A candid observation …

The South Is Still Running the Spirit of America

I have been quiet on this, my blog, as I have watched and participated in all that is going on relative to the shootings of unarmed black men by white police. I have been quiet as I have watched and listened to the cries of anger and pain of young people who are tired of being treated like objects, while the police have literally gotten away with murder in too many cases.

But something welled up in me yesterday as I watched the funeral of fallen police officer Wenjian Liu. What first welled up was a profound sadness for his family, as they are left to live on this earth with a giant hole standing ready to swallow them up in their grief. Liu’s murder, as well as that of his partner, Rafael Ramos, was senseless. The deranged killer, Ismaaiyl Brinsley, sounds like he should have been in a treatment facility. (http://www.nydailynews.com/new-york/nyc-crime/cops-shot-brooklyn-sources-article-1.2051941)

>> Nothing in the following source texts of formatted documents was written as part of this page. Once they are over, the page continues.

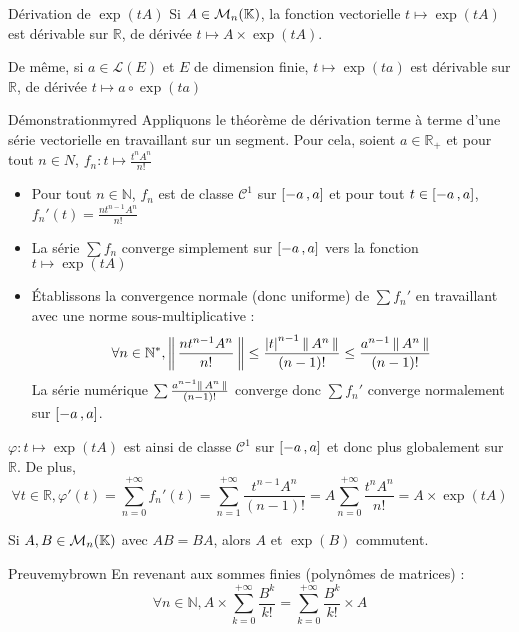     \begin{theo}{Dérivation de $\exp(tA)$}{}
        Si $A \in \mathcal{M}_{n}(\mathbb{K})$, la fonction vectorielle $t \longmapsto \exp(tA)$ est dérivable sur $\mathbb{R}$, de dérivée $t \longmapsto A \times \exp(tA)$.
    \end{theo}

    De même, si $a \in \mathcal{L}(E)$ et $E$ de dimension finie, $t \longmapsto \exp(ta)$ est dérivable sur $\mathbb{R}$, de dérivée $t \longmapsto a \circ \exp(ta)$

    \begin{demo}{Démonstration}{myred}
        Appliquons le théorème de dérivation terme à terme d’une série vectorielle en travaillant sur un segment. Pour cela, soient $a \in \mathbb{R}_+$ et pour tout $n \in N$, $f_n : t \mapsto \frac{t^n A^n}{n!}$
        \begin{itemize}
            \item Pour tout $n \in \mathbb{N}$, $f_n$ est de classe $\mathcal{C}^1$ sur $\left[ -a \, , a \right]$ et pour tout $t \in \left[ -a \, , a \right]$, $f_n'(t) = \frac{n t^{n-1} A^n}{n!}$
            \item La série $\sum f_n$ converge simplement sur $\left[ -a \, , a \right]$ vers la fonction $t \longmapsto \exp(tA)$
            \item Établissons la convergence normale (donc uniforme) de $\sum f_n'$ en travaillant avec une norme sous-multiplicative : 
            \[ \forall n \in \mathbb{N}^*, \left\lVert\,\frac{n t^{n-1} A^n}{n!}\,\right\rVert \leq \frac{\left\lvert t\right\rvert^{n-1} \left\lVert\,A^n\,\right\rVert}{(n-1)!} \leq \frac{a^{n-1} \left\lVert\,A^n\,\right\rVert}{(n-1)!} \] 
            La série numérique $\sum \frac{a^{n-1} \left\lVert\,A^n\,\right\rVert}{(n-1)!}$ converge donc $\sum f_n'$ converge normalement sur $\left[ -a \, , a \right]$.
        \end{itemize}
        $\varphi : t \mapsto \exp(tA)$ est ainsi de classe $\mathcal{C}^1$ sur $\left[ -a \, , a \right]$ et donc plus globalement sur $\mathbb{R}$. De plus, 
        \[ \forall t \in \mathbb{R}, \varphi' (t) = \sum\limits_{n=0}^{+\infty} f_n'(t) = \sum\limits_{n=1}^{+\infty} \frac{t^{n-1} A^n}{(n-1)!} = A \sum\limits_{n=0}^{+\infty} \frac{t^n A^n}{n!} = A \times \exp(tA) \]
    \end{demo}

    \begin{lem}{}{}
        Si $A,B \in \mathcal{M}_{n}(\mathbb{K})$ avec $AB = BA$, alors $A$ et $\exp(B)$ commutent.
    \end{lem}

    \begin{demo}{Preuve}{mybrown}
        En revenant aux sommes finies (polynômes de matrices) : 
        \[ \forall n \in \mathbb{N}, A \times \sum\limits_{k=0}^{+\infty} \frac{B^k}{k!} = \sum\limits_{k=0}^{+\infty} \frac{B^k}{k!} \times A \]
    \end{demo}

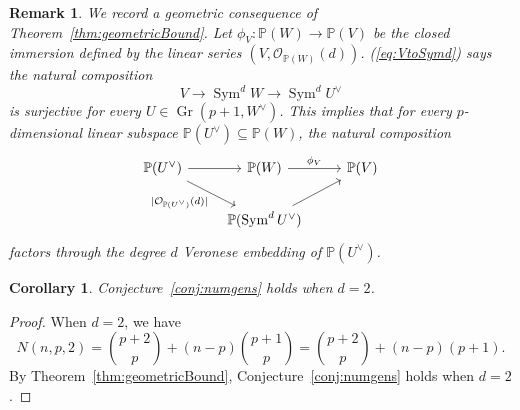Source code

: \documentclass[11pt,letterpaper,reqno]{amsart}
\newcommand{\Gr}{\operatorname{Gr}}
\newcommand{\Sym}{\operatorname{Sym}}
\newcommand{\mc}[1]{\mathcal{#1}}
\def\PP{{\mathbb P}}
\def\lra{\longrightarrow}
\newtheorem{corollary}[theorem]{Corollary}
\newtheorem{remark}[theorem]{Remark}
\theoremstyle{definition}
\numberwithin{equation}{section}
\begin{document}
\begin{remark}\label{rmk:linearspacemapVeronese}
    We record a geometric consequence of Theorem~\ref{thm:geometricBound}. Let $\phi_V \colon \PP(W) \lra \PP(V)$ be the closed immersion defined by the linear series $(V,\mc{O}_{\PP(W)}(d))$. (\ref{eq:VtoSymd}) says the natural composition
    \[V \lra \Sym^d W \lra \Sym^d U^\vee\]
    is surjective for every $U \in \Gr(p+1,W^\vee)$. This implies that for every $p$-dimensional linear subspace $\PP(U^\vee) \subseteq \PP(W)$, the natural composition
    \[\begin{tikzcd}
    \PP(U^\vee) \arrow[r] \arrow[rd, "|\mc{O}_{\PP(U^\vee)}(d)|"'] & \PP(W) \arrow[r, "\phi_V"] & \PP(V) \\
                                                         & \PP(\Sym^d U^\vee) \arrow[ru]   &       
    \end{tikzcd}\]
    factors through the degree $d$ Veronese embedding of $\PP(U^\vee)$.
\end{remark}

\begin{corollary}\label{cor:numgend2}
    Conjecture~\ref{conj:numgens} holds when $d = 2$.
\end{corollary}
\begin{proof}
    When $d = 2$, we have
    \[N(n,p,2) = \binom{p+2}{p} + (n-p)\binom{p+1}{p} = \binom{p+2}{p} + (n-p)(p+1).\]
    By Theorem~\ref{thm:geometricBound}, Conjecture~\ref{conj:numgens} holds when $d = 2$.
\end{proof}
\end{document}

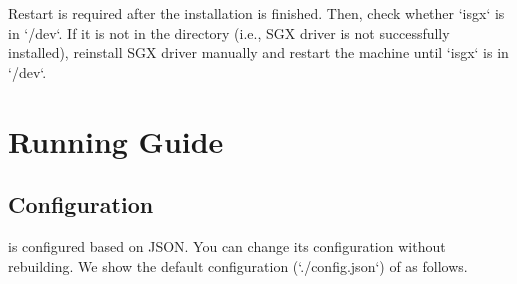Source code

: Restart is required after the installation is finished. Then, check whether `isgx` is in `/dev`. If it is not in the directory (i.e., SGX driver is not successfully installed), reinstall SGX driver manually and restart the machine until `isgx` is in `/dev`.


\section{\sysnameS Running Guide}

\subsection{Configuration}

\sysnameS is configured based on JSON. You can change its configuration without rebuilding. We show the default configuration (`./config.json`) of \sysnameS as follows.

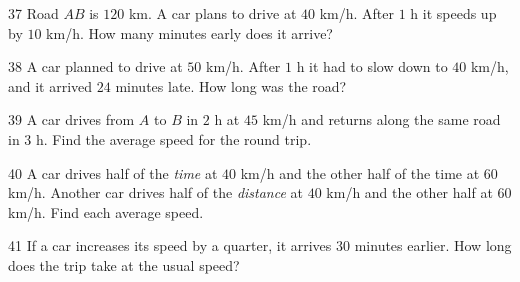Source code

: \gap
\begin{probbox}{37}{}
Road $AB$ is $120$ km. A car plans to drive at $40$ km/h. After $1$ h it speeds up by $10$ km/h. How many minutes early does it arrive?
\end{probbox}
\gap
\begin{probbox}{38}{}
A car planned to drive at $50$ km/h. After $1$ h it had to slow down to $40$ km/h, and it arrived $24$ minutes late. How long was the road?
\end{probbox}
\gap
\begin{probbox}{39}{}
A car drives from $A$ to $B$ in $2$ h at $45$ km/h and returns along the same road in $3$ h. Find the average speed for the round trip.
\end{probbox}
\gap
\begin{probbox}{40}{}
 A car drives half of the \emph{time} at $40$ km/h and the other half of the time at $60$ km/h.  Another car drives half of the \emph{distance} at $40$ km/h and the other half at $60$ km/h. Find each average speed.
\end{probbox}
\gap
\begin{probbox}{41}{}
If a car increases its speed by a quarter, it arrives $30$ minutes earlier. How long does the trip take at the usual speed?
\end{probbox}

But the other thing that welled up was the continual suggestion and sometimes, outright accusation, that it was the protests of people in New York and across the country and in the world, against police brutality, that caused the officers’ deaths.

I’d been angry at what I had been hearing for a while. Former New York Mayor Rudolph Giuliani said that there had been four months of propaganda, starting with the president, that everyone should hate the police.” (http://www.huffingtonpost.com/2014/12/21/giuliani-new-york-police-obama_n_6362724.html).

Pat Lynch, the president of the Police Benevolent Association, said that the protests were really “violence under the guise of protests,” and he said the blood of Officers Ramos and Liu. He said the blood of those officers were on the hands of Mayor Bill de Blasio:(http://newyork.cbslocal.com/2014/12/20/police-unions-others-blast-de-blasio-after-shooting-deaths-of-2-nypd-cops/).

What I am hearing, though, is racism and resentment that the voices of black people are being allowed to be heard, voices that laws and policies in this nation have worked to still, erase and negate, since Reconstruction. An anchor on CNN yesterday said outright that the protesters were being supported by City Hall, and suggested that City Hall was helping them plan their protests. The police have been deified as the protesters have been demonized to a despicably inhumane level.

And I think, as I listen to this, that the South is rearing its head, as it has been doing for decades.

The South, angry that it had lost the Civil War and that its source of labor had been taken away, began to methodically dismantle the rights that were put in place for black people. They found ways to criminalize black people so that they could be captured as criminals and be made to work. Black people were captured and arrested for things that white people did, and less, and were portrayed as criminals and America ate it up. The South was bound and determined to find ways to keep black people controlled, just as they had been during slavery, and its attitude spread from its lush mountains and red dirt throughout the United States. As black people moved from the South into the North and were forced into ghettos because the “progressive” Northerners didn’t want them in their neighborhoods, all of the attendant problems that come with overcrowded and inadequate living conditions spawned by poverty and a lack of jobs, reared their heads. Black people continued to be demonized, and too many police officers became partners not in protection but in persecution of an already demoralized people.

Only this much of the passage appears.